→ Work to be completed:
Where does the word "arroyos" appear in the data? Copy every line that holds it.
:: Data for this task ::
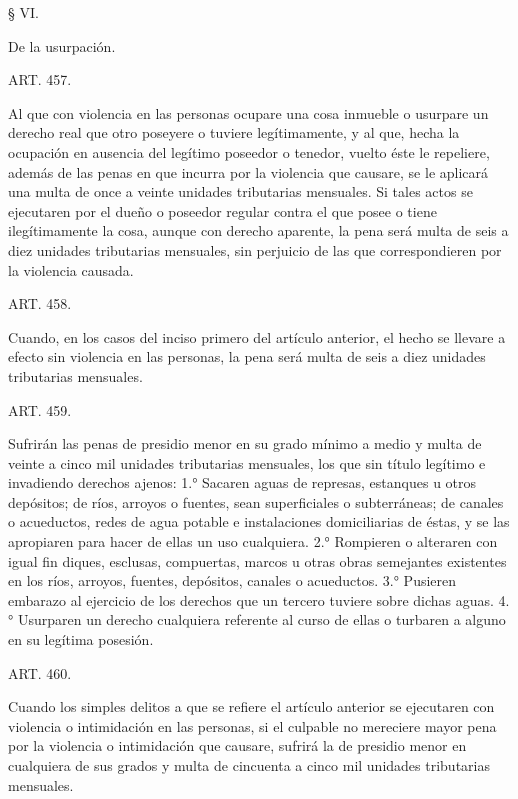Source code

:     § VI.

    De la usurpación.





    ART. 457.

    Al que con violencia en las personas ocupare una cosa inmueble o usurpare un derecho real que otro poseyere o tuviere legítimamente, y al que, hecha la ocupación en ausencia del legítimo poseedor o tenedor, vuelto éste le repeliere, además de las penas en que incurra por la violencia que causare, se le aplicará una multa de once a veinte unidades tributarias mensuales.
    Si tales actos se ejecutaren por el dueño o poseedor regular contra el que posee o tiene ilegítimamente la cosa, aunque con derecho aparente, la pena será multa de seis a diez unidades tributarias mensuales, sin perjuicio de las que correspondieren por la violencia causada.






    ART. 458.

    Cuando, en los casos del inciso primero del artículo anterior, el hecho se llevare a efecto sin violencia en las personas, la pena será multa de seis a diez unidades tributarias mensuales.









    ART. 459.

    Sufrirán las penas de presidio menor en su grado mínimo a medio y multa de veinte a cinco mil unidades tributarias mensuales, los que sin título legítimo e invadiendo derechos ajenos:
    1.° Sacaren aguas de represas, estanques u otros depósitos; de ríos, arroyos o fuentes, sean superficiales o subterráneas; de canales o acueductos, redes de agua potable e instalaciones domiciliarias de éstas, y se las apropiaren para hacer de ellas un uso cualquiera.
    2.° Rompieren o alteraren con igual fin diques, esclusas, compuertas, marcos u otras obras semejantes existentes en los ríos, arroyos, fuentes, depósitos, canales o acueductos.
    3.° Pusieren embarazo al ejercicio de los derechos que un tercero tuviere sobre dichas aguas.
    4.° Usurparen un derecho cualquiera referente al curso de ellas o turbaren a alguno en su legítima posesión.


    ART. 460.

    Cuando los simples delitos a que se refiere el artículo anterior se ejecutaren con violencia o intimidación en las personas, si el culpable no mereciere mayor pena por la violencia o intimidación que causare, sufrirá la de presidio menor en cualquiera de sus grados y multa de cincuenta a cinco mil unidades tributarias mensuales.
:::
:: Data for this task ::
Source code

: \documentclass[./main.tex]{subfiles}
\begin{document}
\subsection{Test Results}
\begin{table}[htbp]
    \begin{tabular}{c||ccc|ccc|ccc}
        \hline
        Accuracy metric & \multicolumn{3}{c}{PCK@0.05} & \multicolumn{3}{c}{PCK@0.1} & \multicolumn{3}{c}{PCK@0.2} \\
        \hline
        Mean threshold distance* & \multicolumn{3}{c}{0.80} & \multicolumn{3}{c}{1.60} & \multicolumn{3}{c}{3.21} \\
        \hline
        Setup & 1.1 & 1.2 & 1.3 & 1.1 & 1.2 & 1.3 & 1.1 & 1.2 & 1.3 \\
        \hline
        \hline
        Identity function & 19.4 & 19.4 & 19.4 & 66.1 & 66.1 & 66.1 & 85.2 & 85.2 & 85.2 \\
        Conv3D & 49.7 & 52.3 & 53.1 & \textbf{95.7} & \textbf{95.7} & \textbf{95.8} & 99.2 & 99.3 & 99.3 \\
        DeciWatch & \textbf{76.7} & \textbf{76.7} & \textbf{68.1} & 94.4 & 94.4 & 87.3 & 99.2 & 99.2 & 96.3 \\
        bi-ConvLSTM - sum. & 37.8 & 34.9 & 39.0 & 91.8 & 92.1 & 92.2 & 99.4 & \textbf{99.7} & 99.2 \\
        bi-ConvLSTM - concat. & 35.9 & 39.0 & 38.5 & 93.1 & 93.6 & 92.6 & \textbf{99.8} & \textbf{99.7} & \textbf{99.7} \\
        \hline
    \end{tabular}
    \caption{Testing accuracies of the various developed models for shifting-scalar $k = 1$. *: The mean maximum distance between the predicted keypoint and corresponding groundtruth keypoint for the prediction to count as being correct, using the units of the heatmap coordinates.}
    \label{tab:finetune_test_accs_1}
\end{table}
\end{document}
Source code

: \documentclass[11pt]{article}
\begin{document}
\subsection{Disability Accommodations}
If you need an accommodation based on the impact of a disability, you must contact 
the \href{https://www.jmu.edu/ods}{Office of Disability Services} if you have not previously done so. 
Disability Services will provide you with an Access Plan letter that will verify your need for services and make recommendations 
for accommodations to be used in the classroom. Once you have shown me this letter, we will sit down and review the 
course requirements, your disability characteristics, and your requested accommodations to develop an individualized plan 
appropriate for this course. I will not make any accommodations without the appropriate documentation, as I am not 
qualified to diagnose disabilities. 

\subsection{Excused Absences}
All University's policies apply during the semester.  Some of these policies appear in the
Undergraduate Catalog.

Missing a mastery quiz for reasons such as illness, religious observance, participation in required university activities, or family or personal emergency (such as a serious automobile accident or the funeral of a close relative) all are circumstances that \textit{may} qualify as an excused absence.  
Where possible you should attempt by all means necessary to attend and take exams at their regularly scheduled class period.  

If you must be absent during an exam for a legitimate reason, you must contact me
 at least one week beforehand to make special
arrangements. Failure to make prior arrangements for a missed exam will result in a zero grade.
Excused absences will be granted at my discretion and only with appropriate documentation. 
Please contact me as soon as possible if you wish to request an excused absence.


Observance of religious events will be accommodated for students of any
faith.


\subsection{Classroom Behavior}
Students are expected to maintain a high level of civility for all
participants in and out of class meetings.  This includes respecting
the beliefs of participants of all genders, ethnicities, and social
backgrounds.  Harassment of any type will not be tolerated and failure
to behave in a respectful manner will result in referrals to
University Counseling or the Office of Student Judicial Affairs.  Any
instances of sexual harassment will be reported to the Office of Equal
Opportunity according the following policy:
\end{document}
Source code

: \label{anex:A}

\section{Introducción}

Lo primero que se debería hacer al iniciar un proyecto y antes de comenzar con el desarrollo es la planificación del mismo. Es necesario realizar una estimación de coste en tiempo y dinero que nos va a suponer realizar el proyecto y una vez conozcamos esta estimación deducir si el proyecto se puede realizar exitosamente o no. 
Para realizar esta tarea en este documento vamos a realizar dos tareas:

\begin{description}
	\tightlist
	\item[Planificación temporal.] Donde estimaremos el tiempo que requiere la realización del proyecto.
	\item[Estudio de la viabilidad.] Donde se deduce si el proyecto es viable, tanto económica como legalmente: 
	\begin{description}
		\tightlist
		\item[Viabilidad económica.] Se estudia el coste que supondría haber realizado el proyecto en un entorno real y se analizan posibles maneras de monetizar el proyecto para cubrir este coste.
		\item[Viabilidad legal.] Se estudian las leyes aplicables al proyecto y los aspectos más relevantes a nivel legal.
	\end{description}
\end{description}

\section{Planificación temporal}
:::
→ Solution to this task:
    1.° Sacaren aguas de represas, estanques u otros depósitos; de ríos, arroyos o fuentes, sean superficiales o subterráneas; de canales o acueductos, redes de agua potable e instalaciones domiciliarias de éstas, y se las apropiaren para hacer de ellas un uso cualquiera.
    2.° Rompieren o alteraren con igual fin diques, esclusas, compuertas, marcos u otras obras semejantes existentes en los ríos, arroyos, fuentes, depósitos, canales o acueductos.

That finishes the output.